Because the runtime, not the developer, handles the distribution of computing. As far as the developer is concerned, it’s just a function call to a library. The runtime may choose to run that component right there, adjacent to the developer’s code. Or it might run the code on another compute instance in the same datacenter… or another datacenter… or on the edge… or on a 5G tower… or somewhere else altogether. The exact location of that execution is not a developer’s concern. The developer’s only concern is that the right function is executed safely and reliably.
Distributed computing is no longer the stuff of high-level university courses. Nor, strictly speaking, is it relegated to complex topologies of “microservices v1.” It’s an implementation detail of the new way of writing microservices.
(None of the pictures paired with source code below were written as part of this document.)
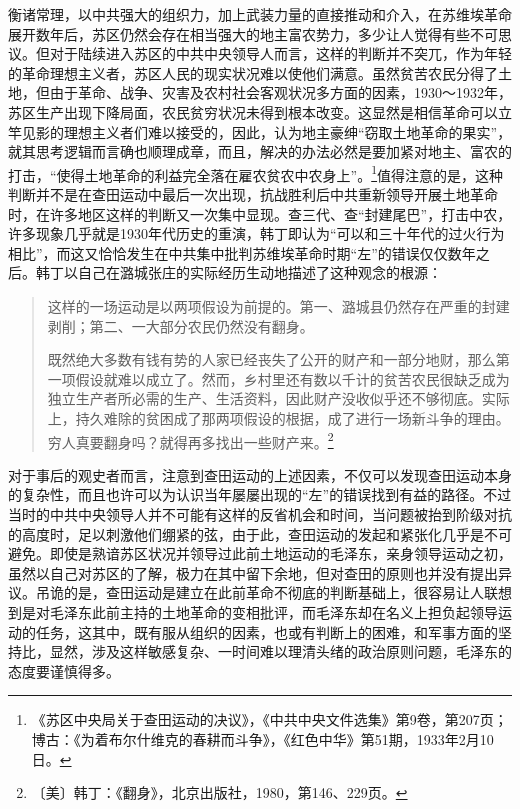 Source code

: 衡诸常理，以中共强大的组织力，加上武装力量的直接推动和介入，在苏维埃革命展开数年后，苏区仍然会存在相当强大的地主富农势力，多少让人觉得有些不可思议。但对于陆续进入苏区的中共中央领导人而言，这样的判断并不突兀，作为年轻的革命理想主义者，苏区人民的现实状况难以使他们满意。虽然贫苦农民分得了土地，但由于革命、战争、灾害及农村社会客观状况多方面的因素，1930～1932年，苏区生产出现下降局面，农民贫穷状况未得到根本改变。这显然是相信革命可以立竿见影的理想主义者们难以接受的，因此，认为地主豪绅“窃取土地革命的果实”，就其思考逻辑而言确也顺理成章，而且，解决的办法必然是要加紧对地主、富农的打击，“使得土地革命的利益完全落在雇农贫农中农身上”。\footnote{《苏区中央局关于查田运动的决议》，《中共中央文件选集》第9卷，第207页；博古：《为着布尔什维克的春耕而斗争》，《红色中华》第51期，1933年2月10日。}值得注意的是，这种判断并不是在查田运动中最后一次出现，抗战胜利后中共重新领导开展土地革命时，在许多地区这样的判断又一次集中显现。查三代、查“封建尾巴”，打击中农，许多现象几乎就是1930年代历史的重演，韩丁即认为“可以和三十年代的过火行为相比”，而这又恰恰发生在中共集中批判苏维埃革命时期“左”的错误仅仅数年之后。韩丁以自己在潞城张庄的实际经历生动地描述了这种观念的根源：

\begin{quote}

这样的一场运动是以两项假设为前提的。第一、潞城县仍然存在严重的封建剥削；第二、一大部分农民仍然没有翻身。

既然绝大多数有钱有势的人家已经丧失了公开的财产和一部分地财，那么第一项假设就难以成立了。然而，乡村里还有数以千计的贫苦农民很缺乏成为独立生产者所必需的生产、生活资料，因此财产没收似乎还不够彻底。实际上，持久难除的贫困成了那两项假设的根据，成了进行一场新斗争的理由。穷人真要翻身吗？就得再多找出一些财产来。\footnote{〔美〕韩丁：《翻身》，北京出版社，1980，第146、229页。}
\end{quote}


对于事后的观史者而言，注意到查田运动的上述因素，不仅可以发现查田运动本身的复杂性，而且也许可以为认识当年屡屡出现的“左”的错误找到有益的路径。不过当时的中共中央领导人并不可能有这样的反省机会和时间，当问题被抬到阶级对抗的高度时，足以刺激他们绷紧的弦，由于此，查田运动的发起和紧张化几乎是不可避免。即使是熟谙苏区状况并领导过此前土地运动的毛泽东，亲身领导运动之初，虽然以自己对苏区的了解，极力在其中留下余地，但对查田的原则也并没有提出异议。吊诡的是，查田运动是建立在此前革命不彻底的判断基础上，很容易让人联想到是对毛泽东此前主持的土地革命的变相批评，而毛泽东却在名义上担负起领导运动的任务，这其中，既有服从组织的因素，也或有判断上的困难，和军事方面的坚持比，显然，涉及这样敏感复杂、一时间难以理清头绪的政治原则问题，毛泽东的态度要谨慎得多。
Microservice architecture has been a major boon to cloud-centered development. That much is indisputable. Virtual machines opened the possibility of microservice architectures. In a second wave, the container ecosystem codified distributed computing with microservices as the “new normal” for cloud computing. We hit some difficulties along the way. And this caused us to pause and rethink some assumptions—assumptions about security, about design, and about working with external services.
As we rethink these assumptions, we can see the possibilities that WebAssembly brings to the table. We can reduce the amount of developer time spent on security at critical layers. And we can reduce the amount of code weight that the microservice developer must take responsibility for. At the same time, we can improve logging and metrics while simplifying the process of managing external services. And the same mechanism that provides these advantages—the WebAssembly component model—offers us a compelling version of the future of distributed computing.
It’s a good time to be a microservice developer. Because the future is bright.